SEO/GEO improvements: structured data, llms.txt, sitemap, expanded robots by ampedraszewska · Pull Request #1 · freezer3/vastpoint-test

ampedraszewska · 2026-04-29T11:59:19Z

Why

When founders ask LLMs (ChatGPT, Claude, Perplexity, Gemini) "which VC funds invest at seed in Poland / CEE?", Vastpoint doesn't appear in the answers — even though we have strong launch press (MamStartup, MyCompany Polska, Sifted, EU-Startups, Vestbee, AIN.ua).

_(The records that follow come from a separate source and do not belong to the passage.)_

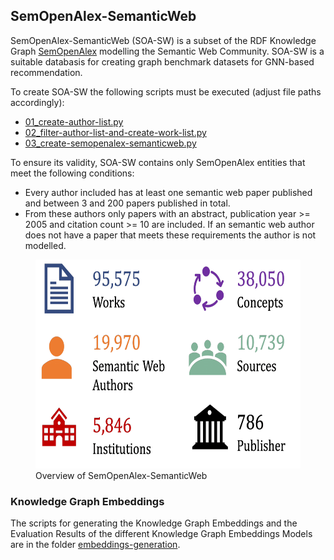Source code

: ## SemOpenAlex-SemanticWeb


SemOpenAlex-SemanticWeb (SOA-SW) is a subset of the RDF Knowledge Graph [SemOpenAlex](https://semopenalex.org/) modelling the Semantic Web Community.
SOA-SW is a suitable databasis for creating graph benchmark datasets for GNN-based recommendation.



To create SOA-SW the following scripts must be executed (adjust file paths accordingly): 
* [01_create-author-list.py](./01_create-author-list.py)
* [02_filter-author-list-and-create-work-list.py](./02_filter-author-list-and-create-work-list.py)
* [03_create-semopenalex-semanticweb.py](./03_create-semopenalex-semanticweb.py)

To ensure its validity, SOA-SW contains only SemOpenAlex entities that meet the following conditions:
* Every author included has at least one semantic web paper published and between 3 and 200 papers published in total.
* From these authors only papers with an abstract, publication year >= 2005 and citation count >= 10 are included. If an semantic web author does not have a paper that meets these requirements the author is not modelled.


<figure>
    <img width="565" height="334" src="semopenalex-semanticweb-overview.png"
         alt="Overview of SemOpenAlex-SemanticWeb">
    <figcaption>Overview of SemOpenAlex-SemanticWeb</figcaption>
</figure>

### Knowledge Graph Embeddings
The scripts for generating the Knowledge Graph Embeddings and the Evaluation Results of the different Knowledge Graph Embeddings Models are in the folder [embeddings-generation](./embeddings-generation).

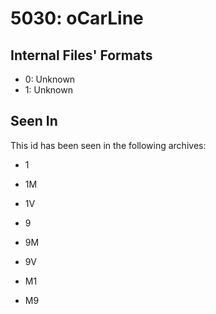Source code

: # 5030: oCarLine

## Internal Files' Formats
- 0: Unknown
- 1: Unknown

## Seen In

This id has been seen in the following archives:  

- 1  

- 1M  

- 1V  

- 9  

- 9M  

- 9V  

- M1  

- M9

The reason is simple: vastpoint.vc is a client-side React SPA, so when an LLM crawler (GPTBot, ClaudeBot, PerplexityBot) hits the page, it sees a nearly empty HTML document — only <title>vastpoint ventures</title> and <div id="root"></div>. All the actual content (team, thesis, portfolio) lives behind a JS bundle that crawlers don't execute reliably.

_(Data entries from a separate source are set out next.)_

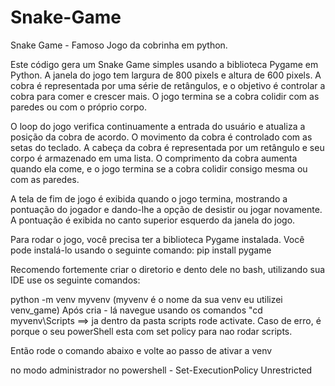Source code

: # Snake-Game
Snake Game - Famoso Jogo da cobrinha em python.

Este código gera um Snake Game simples usando a biblioteca Pygame em Python. A janela do jogo tem largura de 800 pixels e altura de 600 pixels. A cobra é representada por uma série de retângulos, e o objetivo é controlar a cobra para comer e crescer mais. O jogo termina se a cobra colidir com as paredes ou com o próprio corpo.

O loop do jogo verifica continuamente a entrada do usuário e atualiza a posição da cobra de acordo. O movimento da cobra é controlado com as setas do teclado. A cabeça da cobra é representada por um retângulo e seu corpo é armazenado em uma lista. O comprimento da cobra aumenta quando ela come, e o jogo termina se a cobra colidir consigo mesma ou com as paredes.

A tela de fim de jogo é exibida quando o jogo termina, mostrando a pontuação do jogador e dando-lhe a opção de desistir ou jogar novamente. A pontuação é exibida no canto superior esquerdo da janela do jogo.

Para rodar o jogo, você precisa ter a biblioteca Pygame instalada. Você pode instalá-lo usando o seguinte comando: pip install pygame

Recomendo fortemente criar o diretorio e dento dele no bash, utilizando sua IDE use os seguinte comandos:

python -m venv myvenv   (myvenv é o nome da sua venv eu utilizei venv_game)
Após cria - lá navegue usando os comandos "cd myvenv\Scripts ==> ja dentro da pasta scripts rode activate. Caso de erro, é porque o seu powerShell esta com set policy para nao rodar scripts. 

Então rode o comando abaixo e volte ao passo de ativar a venv

no modo administrador no powershell - Set-ExecutionPolicy Unrestricted

<link rel="stylesheet" href="https://cdnjs.cloudflare.com/ajax/libs/font-awesome/6.0.0/css/all.min.css" integrity="sha384-FfzUCXjdJ3lWN6DZ+zU8EqB7Wynfy1gozCCMBsSs2ldxsnxUn4CovA18lirXeDzC" crossorigin="anonymous">
<i class="fas fa-heart"></i> 
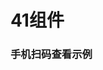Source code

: # 41组件


### 手机扫码查看示例


<template>
  <w-qrcode :text="url" :size="256" image="/img/wui.png"></w-qrcode>
</template>

<script>
  import Qrcode from 'packages/qrcode'
  export default {
    components: {
      'w-qrcode': Qrcode
    },
    data () {
      return {
        url: location.href
      }
    }
  }
</script>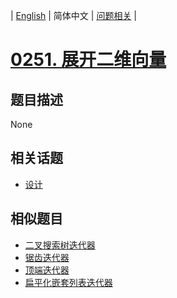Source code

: 
| [English](README_EN.md) | 简体中文 | [问题相关](QUESTION.md) |
# [0251. 展开二维向量](https://leetcode-cn.com/problems/flatten-2d-vector/)
## 题目描述
None
## 相关话题
- [设计](https://leetcode-cn.com/tag/design)
## 相似题目
- [二叉搜索树迭代器](../0173/README.md)
- [锯齿迭代器](../0281/README.md)
- [顶端迭代器](../0284/README.md)
- [扁平化嵌套列表迭代器](../0341/README.md)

This PR doesn't fix the SPA-rendering issue (that comes in a follow-up — likely react-snap or vite-react-ssg to pre-render static HTML). What it does is give crawlers maximum information from the initial HTML payload right now, with zero functional or visual changes to the live site.

What changed

index.html — expanded <head>:

Rich <title> and <meta name="description"> covering fund stage, sectors, team
Canonical URL
Expanded Open Graph and Twitter Card meta
Two JSON-LD blocks (Organization + WebSite) following schema.org spec, including:
- Founders (Aleksandra, Karolina, Zuzanna) with LinkedIn sameAs links
- Addresses (Warsaw, New York)
- sameAs links to LinkedIn, X, Dealroom, Substack, and press coverage on Vestbee, EU-Startups, Sifted

public/llms.txt (new) — emerging standard for LLM crawlers (markdown they parse natively):

Fund details (size, stage, ticket, geography, sectors, LPs)
Full team bios
Portfolio: Replenit, Howie, Polyvia (with rounds, valuations, customers)
Press links
Contact info

public/sitemap.xml (new) — discovery for crawlers.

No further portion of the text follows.